◆ **HOW TO COMPLETE THIS TASK**: Go through the listing below and return each line that includes "DefaultTransportOptions".

◆ **RECORDS PROVIDED**:
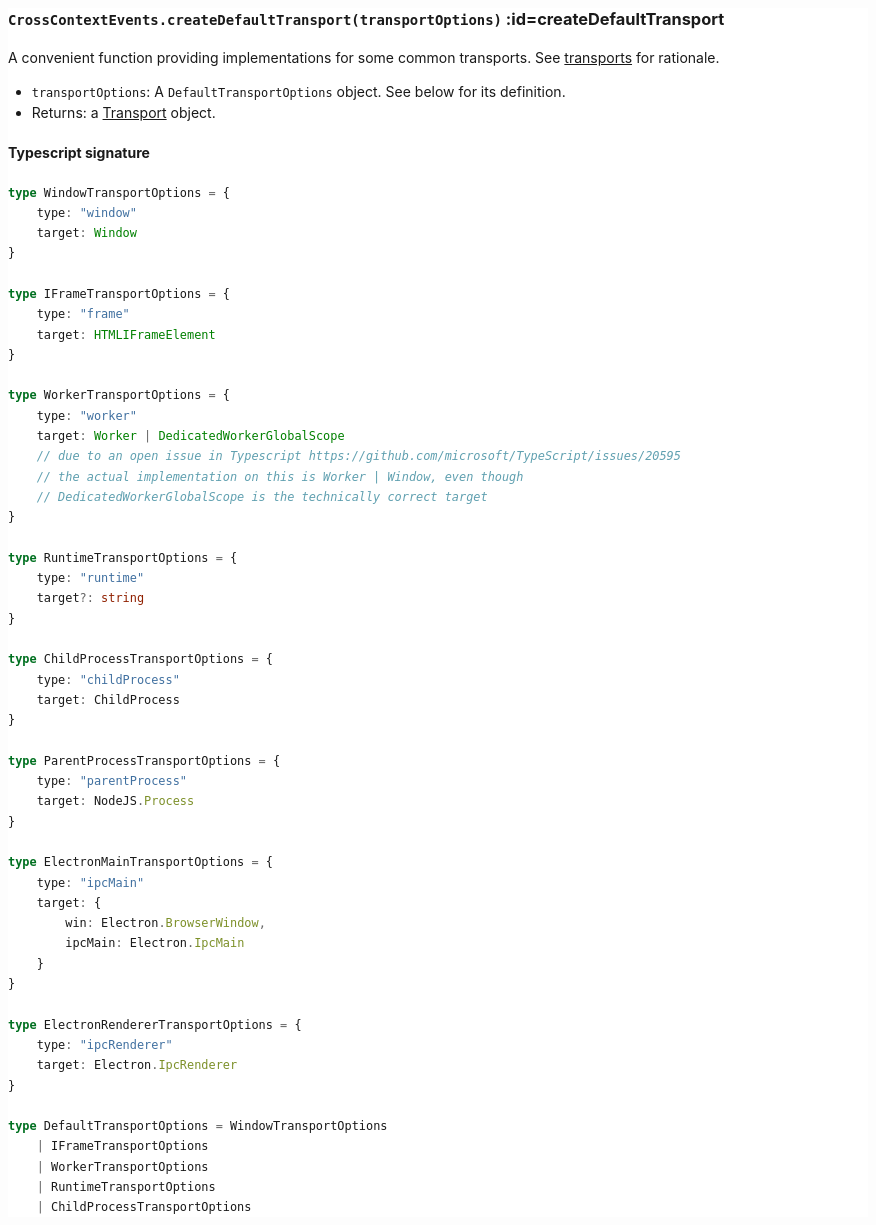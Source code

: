 ### <code>CrossContextEvents.createDefaultTransport(transportOptions)</code> :id=createDefaultTransport

A convenient function providing implementations for some common transports. See
[transports](transports) for rationale.

- `transportOptions`: A `DefaultTransportOptions` object. See below for its
  definition.
- Returns: a [Transport](api?id=transport) object.

#### Typescript signature

```typescript
type WindowTransportOptions = {
    type: "window"
    target: Window
}

type IFrameTransportOptions = {
    type: "frame"
    target: HTMLIFrameElement
}

type WorkerTransportOptions = {
    type: "worker"
    target: Worker | DedicatedWorkerGlobalScope
    // due to an open issue in Typescript https://github.com/microsoft/TypeScript/issues/20595
    // the actual implementation on this is Worker | Window, even though 
    // DedicatedWorkerGlobalScope is the technically correct target
}

type RuntimeTransportOptions = {
    type: "runtime"
    target?: string
}

type ChildProcessTransportOptions = {
    type: "childProcess"
    target: ChildProcess
}

type ParentProcessTransportOptions = {
    type: "parentProcess"
    target: NodeJS.Process
}

type ElectronMainTransportOptions = {
    type: "ipcMain"
    target: {
        win: Electron.BrowserWindow,
        ipcMain: Electron.IpcMain
    }
}

type ElectronRendererTransportOptions = {
    type: "ipcRenderer"
    target: Electron.IpcRenderer
}

type DefaultTransportOptions = WindowTransportOptions
    | IFrameTransportOptions
    | WorkerTransportOptions
    | RuntimeTransportOptions
    | ChildProcessTransportOptions
```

◆ **EXPECTED ANSWER**:
- `transportOptions`: A `DefaultTransportOptions` object. See below for its
type DefaultTransportOptions = WindowTransportOptions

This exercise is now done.